Run One Program at any Scale with Legate

Matrix Multiplication

The test code is a matrix multiplication with the NumPy dot function. The regular NumPy Python code is:

import numpy as np

import time

nx = 5000
ny = 5000

start = time.perf_counter()

a = np.random.rand(nx,ny)
b = np.random.rand(nx,ny)

c = np.dot(a,b)

stop = time.perf_counter()

print("Elapsed time = ",(stop-start)," secs")
print(" ")

The Legate version of the code simply changes the importcommand to:

import legate.numpy as np

This simple change allows the code to take advantage of legate.numpy.

The first test is to run the code with Anaconda Python3:

$ python3 test1.py
Elapsed time =  2.157353051999962  secs

Out of curiosity, I ran the “plain” NumPy code with Legate:

$ legate test1.py
[0 - 7f080ae4e000]    0.000070 {4}{threads}: reservation ('Python-1 proc 1d00000000000006') cannot be satisfied
Elapsed time =  2.1458820959996956  secs

The performance is virtually the same as running the code with regular Python and NumPy.

Next, I ran the Legate version of the code:

$ legate test1_legate.py
[0 - 7f488c010000]    0.000075 {4}{threads}: reservation ('Python-1 proc 1d00000000000006') cannot be satisfied
Elapsed time =  0.023377846999665053  secs

Note the code is named test1_legate.py to indicate that the correct importcommand was used.

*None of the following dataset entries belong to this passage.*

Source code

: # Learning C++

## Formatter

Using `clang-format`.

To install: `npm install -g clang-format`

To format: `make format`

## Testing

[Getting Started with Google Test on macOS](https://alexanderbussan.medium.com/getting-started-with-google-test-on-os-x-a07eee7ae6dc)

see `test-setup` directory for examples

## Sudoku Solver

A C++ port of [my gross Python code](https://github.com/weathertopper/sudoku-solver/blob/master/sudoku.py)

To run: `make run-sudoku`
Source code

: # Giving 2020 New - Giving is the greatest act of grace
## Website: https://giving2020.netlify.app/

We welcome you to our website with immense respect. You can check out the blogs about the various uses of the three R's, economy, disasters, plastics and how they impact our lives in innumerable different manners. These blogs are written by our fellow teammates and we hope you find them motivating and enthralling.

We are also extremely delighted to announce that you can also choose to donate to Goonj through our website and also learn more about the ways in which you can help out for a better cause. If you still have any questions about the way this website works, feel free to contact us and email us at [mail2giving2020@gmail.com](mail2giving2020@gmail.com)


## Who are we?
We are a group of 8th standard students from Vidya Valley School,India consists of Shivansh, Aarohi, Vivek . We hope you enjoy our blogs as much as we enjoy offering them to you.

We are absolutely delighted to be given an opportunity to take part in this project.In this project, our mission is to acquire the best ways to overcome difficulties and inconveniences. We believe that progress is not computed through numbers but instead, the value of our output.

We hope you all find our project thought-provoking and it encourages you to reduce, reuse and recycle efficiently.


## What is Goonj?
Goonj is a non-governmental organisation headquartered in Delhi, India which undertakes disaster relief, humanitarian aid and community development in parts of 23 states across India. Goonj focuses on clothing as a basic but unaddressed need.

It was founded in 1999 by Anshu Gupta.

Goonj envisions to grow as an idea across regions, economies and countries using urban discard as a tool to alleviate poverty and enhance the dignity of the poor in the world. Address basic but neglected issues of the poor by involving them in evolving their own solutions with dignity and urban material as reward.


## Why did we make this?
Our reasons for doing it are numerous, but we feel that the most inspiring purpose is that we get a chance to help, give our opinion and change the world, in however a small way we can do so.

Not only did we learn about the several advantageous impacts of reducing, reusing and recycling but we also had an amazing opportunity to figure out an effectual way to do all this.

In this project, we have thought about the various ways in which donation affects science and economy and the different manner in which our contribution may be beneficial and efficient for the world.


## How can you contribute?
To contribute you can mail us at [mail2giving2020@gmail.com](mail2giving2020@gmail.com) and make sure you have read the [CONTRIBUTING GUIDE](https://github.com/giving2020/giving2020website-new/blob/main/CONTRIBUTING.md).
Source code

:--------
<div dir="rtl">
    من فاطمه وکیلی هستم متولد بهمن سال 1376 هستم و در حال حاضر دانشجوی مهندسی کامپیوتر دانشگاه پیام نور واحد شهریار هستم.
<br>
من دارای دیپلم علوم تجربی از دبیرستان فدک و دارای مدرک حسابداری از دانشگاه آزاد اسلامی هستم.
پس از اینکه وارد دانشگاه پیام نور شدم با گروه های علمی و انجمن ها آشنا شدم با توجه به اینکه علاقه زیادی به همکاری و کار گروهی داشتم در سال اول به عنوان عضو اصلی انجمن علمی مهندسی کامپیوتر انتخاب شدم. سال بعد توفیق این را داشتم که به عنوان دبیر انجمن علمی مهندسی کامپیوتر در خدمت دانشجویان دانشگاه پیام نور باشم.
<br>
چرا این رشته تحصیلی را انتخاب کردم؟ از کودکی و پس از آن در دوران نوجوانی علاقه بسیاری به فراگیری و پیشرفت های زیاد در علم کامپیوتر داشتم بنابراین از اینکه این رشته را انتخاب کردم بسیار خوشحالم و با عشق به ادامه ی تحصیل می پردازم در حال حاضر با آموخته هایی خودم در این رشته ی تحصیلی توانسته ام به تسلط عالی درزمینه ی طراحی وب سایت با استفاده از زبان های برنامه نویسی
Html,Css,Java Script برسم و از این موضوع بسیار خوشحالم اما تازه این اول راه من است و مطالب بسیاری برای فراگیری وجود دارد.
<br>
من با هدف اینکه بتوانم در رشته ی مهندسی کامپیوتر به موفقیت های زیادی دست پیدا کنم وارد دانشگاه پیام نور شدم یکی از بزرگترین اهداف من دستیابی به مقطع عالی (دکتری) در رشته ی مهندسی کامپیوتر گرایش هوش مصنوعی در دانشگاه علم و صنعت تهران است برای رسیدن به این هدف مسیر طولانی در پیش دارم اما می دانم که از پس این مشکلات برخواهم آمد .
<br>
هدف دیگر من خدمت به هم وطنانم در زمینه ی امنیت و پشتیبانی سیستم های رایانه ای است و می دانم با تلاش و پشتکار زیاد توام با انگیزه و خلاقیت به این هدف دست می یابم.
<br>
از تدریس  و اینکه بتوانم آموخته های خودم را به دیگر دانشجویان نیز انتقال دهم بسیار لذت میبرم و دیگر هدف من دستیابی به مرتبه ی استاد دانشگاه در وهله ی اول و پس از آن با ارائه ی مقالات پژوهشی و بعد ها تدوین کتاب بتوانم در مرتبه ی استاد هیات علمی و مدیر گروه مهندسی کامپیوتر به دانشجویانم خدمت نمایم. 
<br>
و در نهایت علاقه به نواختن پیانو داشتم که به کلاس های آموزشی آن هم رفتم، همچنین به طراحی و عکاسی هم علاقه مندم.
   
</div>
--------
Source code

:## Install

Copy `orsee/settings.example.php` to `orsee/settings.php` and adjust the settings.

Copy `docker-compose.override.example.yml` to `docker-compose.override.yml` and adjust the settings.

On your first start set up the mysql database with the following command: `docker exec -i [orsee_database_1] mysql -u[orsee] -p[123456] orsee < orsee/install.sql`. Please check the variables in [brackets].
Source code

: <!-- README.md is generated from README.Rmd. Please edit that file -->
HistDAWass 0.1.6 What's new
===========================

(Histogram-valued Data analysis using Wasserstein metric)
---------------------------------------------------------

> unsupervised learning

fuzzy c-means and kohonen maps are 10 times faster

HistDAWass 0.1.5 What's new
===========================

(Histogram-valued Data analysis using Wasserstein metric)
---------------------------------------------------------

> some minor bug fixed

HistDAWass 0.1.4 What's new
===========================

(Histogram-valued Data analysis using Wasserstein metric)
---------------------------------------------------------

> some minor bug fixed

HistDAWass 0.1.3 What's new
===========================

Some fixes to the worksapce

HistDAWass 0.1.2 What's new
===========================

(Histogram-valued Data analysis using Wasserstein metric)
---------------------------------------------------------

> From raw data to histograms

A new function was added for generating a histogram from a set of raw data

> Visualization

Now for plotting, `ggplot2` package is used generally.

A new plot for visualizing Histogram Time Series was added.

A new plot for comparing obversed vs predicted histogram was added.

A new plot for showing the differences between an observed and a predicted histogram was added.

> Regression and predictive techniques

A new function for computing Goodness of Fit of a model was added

The performance with Legate is about 100 times that of regular Python and NumPy.

Finally, I can try running the code with Legate and the GPU:

$ legate --gpus 1 --fbmem 3000 test1_legate.py
[0 - 7fb3326dd000]    0.735097 {4}{threads}: reservation ('Python-1 proc 1d00000000000006') cannot be satisfied
Elapsed time =  0.01964395799996055  secs

The first option in the command is to tell Legate to use one GPU in the system (there is only one GPU).

The default GPU framebuffer in Legate is 4GB. I would always get an error when running with the default framebuffer because the GPU in my laptop only has 4GB of memory. The Legate developers suggested I tell Legate to use a framebuffer of 3GB (i.e., the option --fbmem 3000).

Running the code on the GPU is even faster than on the CPU, despite having to move the data back and forth to the GPU.

Summary

Legate allows writing Python code with well-known modules and then running them on distributed heterogeneous systems, which is something of the Holy Grail of coding – writing single-process code and then running it on large-scale systems with GPUs. Even better, Legate is open source.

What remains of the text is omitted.